Here’s a summary of the novel:

Sibylla, a single mother of extraordinary intellectual gifts stuck in dead-end temp work in London, raises her son Ludo — who turns out to be a terrifying prodigy — while they watch Kurosawa’s Seven Samurai on loop, the film functioning as a kind of moral and aesthetic curriculum. Ludo teaches himself ancient Greek, Japanese, mathematics, and several other languages before he’s school-age.

The central tension arrives when Ludo, around eleven, decides he needs to find his biological father; Sibylla refuses to tell him who it is (because the father is a mediocre travel writer whom she slept with so that he would stop talking). Ludo independently seeks out a series of men he thinks might be his father, each of them exceptional in some domain — a pianist, an explorer, a painter, others — and each encounter is a short story where he tests whether the potential father is also excellent outside of the domain.
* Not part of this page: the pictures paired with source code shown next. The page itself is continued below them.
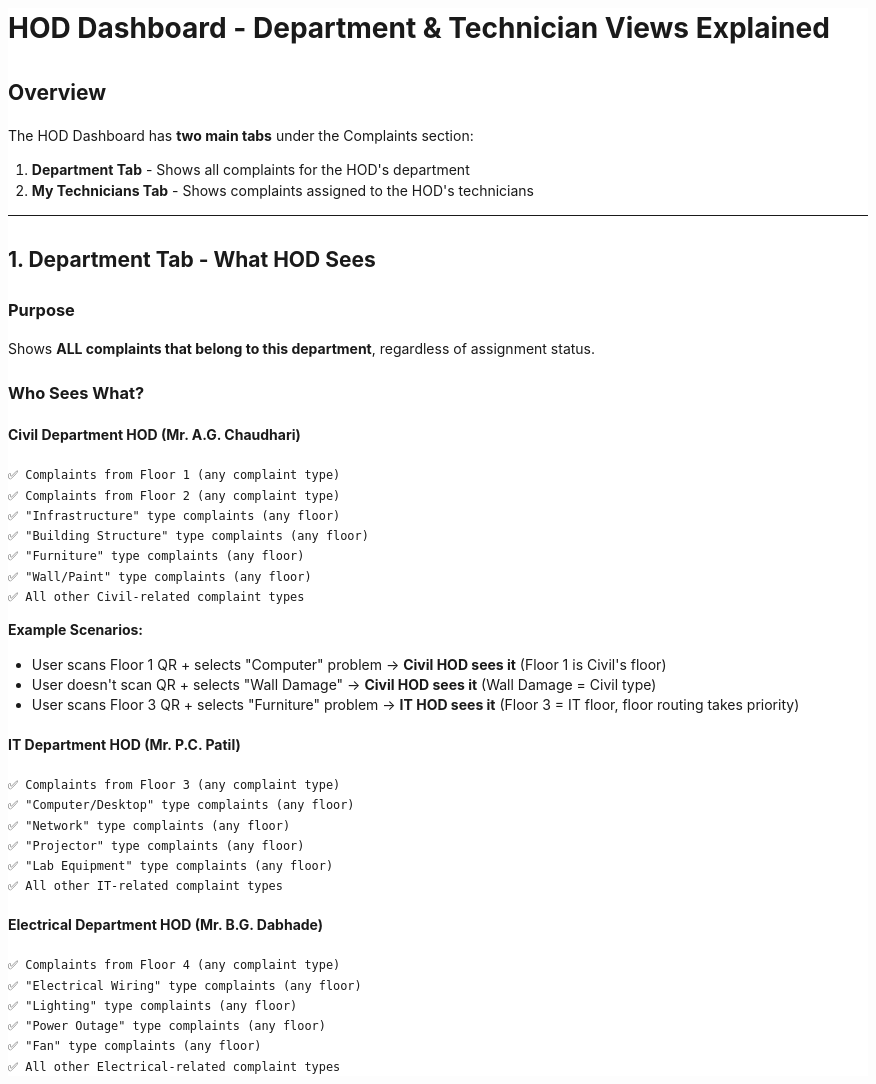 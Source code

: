 # HOD Dashboard - Department & Technician Views Explained

## Overview

The HOD Dashboard has **two main tabs** under the Complaints section:
1. **Department Tab** - Shows all complaints for the HOD's department
2. **My Technicians Tab** - Shows complaints assigned to the HOD's technicians

---

## 1. Department Tab - What HOD Sees

### Purpose
Shows **ALL complaints that belong to this department**, regardless of assignment status.

### Who Sees What?

#### Civil Department HOD (Mr. A.G. Chaudhari)
```
✅ Complaints from Floor 1 (any complaint type)
✅ Complaints from Floor 2 (any complaint type)
✅ "Infrastructure" type complaints (any floor)
✅ "Building Structure" type complaints (any floor)
✅ "Furniture" type complaints (any floor)
✅ "Wall/Paint" type complaints (any floor)
✅ All other Civil-related complaint types
```

**Example Scenarios:**
- User scans Floor 1 QR + selects "Computer" problem → **Civil HOD sees it** (Floor 1 is Civil's floor)
- User doesn't scan QR + selects "Wall Damage" → **Civil HOD sees it** (Wall Damage = Civil type)
- User scans Floor 3 QR + selects "Furniture" problem → **IT HOD sees it** (Floor 3 = IT floor, floor routing takes priority)

#### IT Department HOD (Mr. P.C. Patil)
```
✅ Complaints from Floor 3 (any complaint type)
✅ "Computer/Desktop" type complaints (any floor)
✅ "Network" type complaints (any floor)
✅ "Projector" type complaints (any floor)
✅ "Lab Equipment" type complaints (any floor)
✅ All other IT-related complaint types
```

#### Electrical Department HOD (Mr. B.G. Dabhade)
```
✅ Complaints from Floor 4 (any complaint type)
✅ "Electrical Wiring" type complaints (any floor)
✅ "Lighting" type complaints (any floor)
✅ "Power Outage" type complaints (any floor)
✅ "Fan" type complaints (any floor)
✅ All other Electrical-related complaint types
```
The book has some formally weird parts: Greek and Japanese text, mathematical notation, all in service of its core preoccupation with what it means to give a gifted child a life worthy of their capacity when you’re broke, isolated, and surrounded by mediocrity.

It is ambitious, erudite, beautifully written, and it’s unfair that I find it somewhat repellent. I’m repelled because the book is about intellectuality, but I think it glorifies the aesthetics of intellectuality while stripping out the core. Another way to put it is that it glorifies the aesthetics of the gifted child, and not at all the aesthetic of the gifted adult.
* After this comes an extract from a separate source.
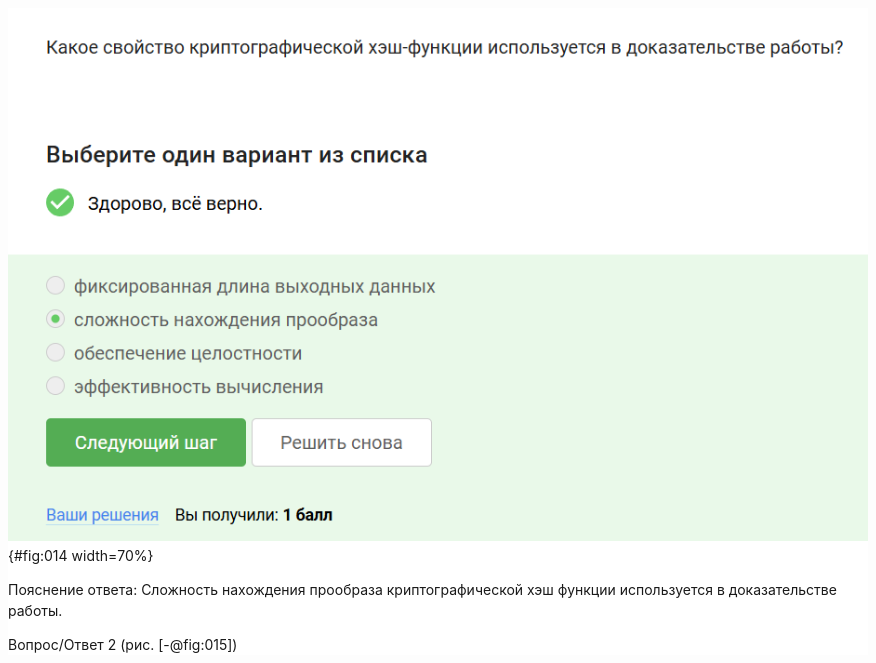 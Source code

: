 ![Вопрос/Ответ 1](image/4.4.1.png){#fig:014 width=70%}

Пояснение ответа:
Сложность нахождения прообраза криптографической хэш функции используется в доказательстве работы.

Вопрос/Ответ 2 (рис. [-@fig:015])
The characters are eternal dilettantes. They’re not trying to solve problems (including their own pressing problem of having a soul-sucking job that doesn’t pay enough to be a single mother). They don’t have projects that are meant to enact any change in the world. Their hobbies are learning new languages and doing math for the sake of math. The kid learns Fourier transforms to try to impress one of his prospective dads and there’s no mention of anything interesting he could do in the real world with them. The book is big mad about normies who are surprised your child is reading Homer on the subway, and short on answers on why it is, exactly, that they are reading Homer. Why Homer? What do they get out of it? What question are they trying to answer? And it seems like, under the surface, the answer comes down to “because it’s on the default gifted kid syllabus”.

The characters learn a dozen languages, and the juxtaposition of the multilingual thing and their attitudes annoyed me because, you see: one uses language to communicate with other human beings.

Part of the test is to find your peers. One of the great uses of being a snob is that you can find people who meet your standards. The mother and son protagonists don’t share their enthusiasm with others. They don’t find peers or partners –they stay home and read. It’s hard to take the book seriously as a depiction of the pursuit of excellence when it implicitly claims all worthy intellectual collaborators are poets or filmmakers who are so safely entombed in history you cannot share anything of yourself with them.

If dozens of people worthy of dialogue existed a few hundred years ago, then hundreds of them must exist now due to population growth. Yet the book upholds isolation as a feature of intellectuality when, in the era the book takes place in, there is no excuse for not finding your equals.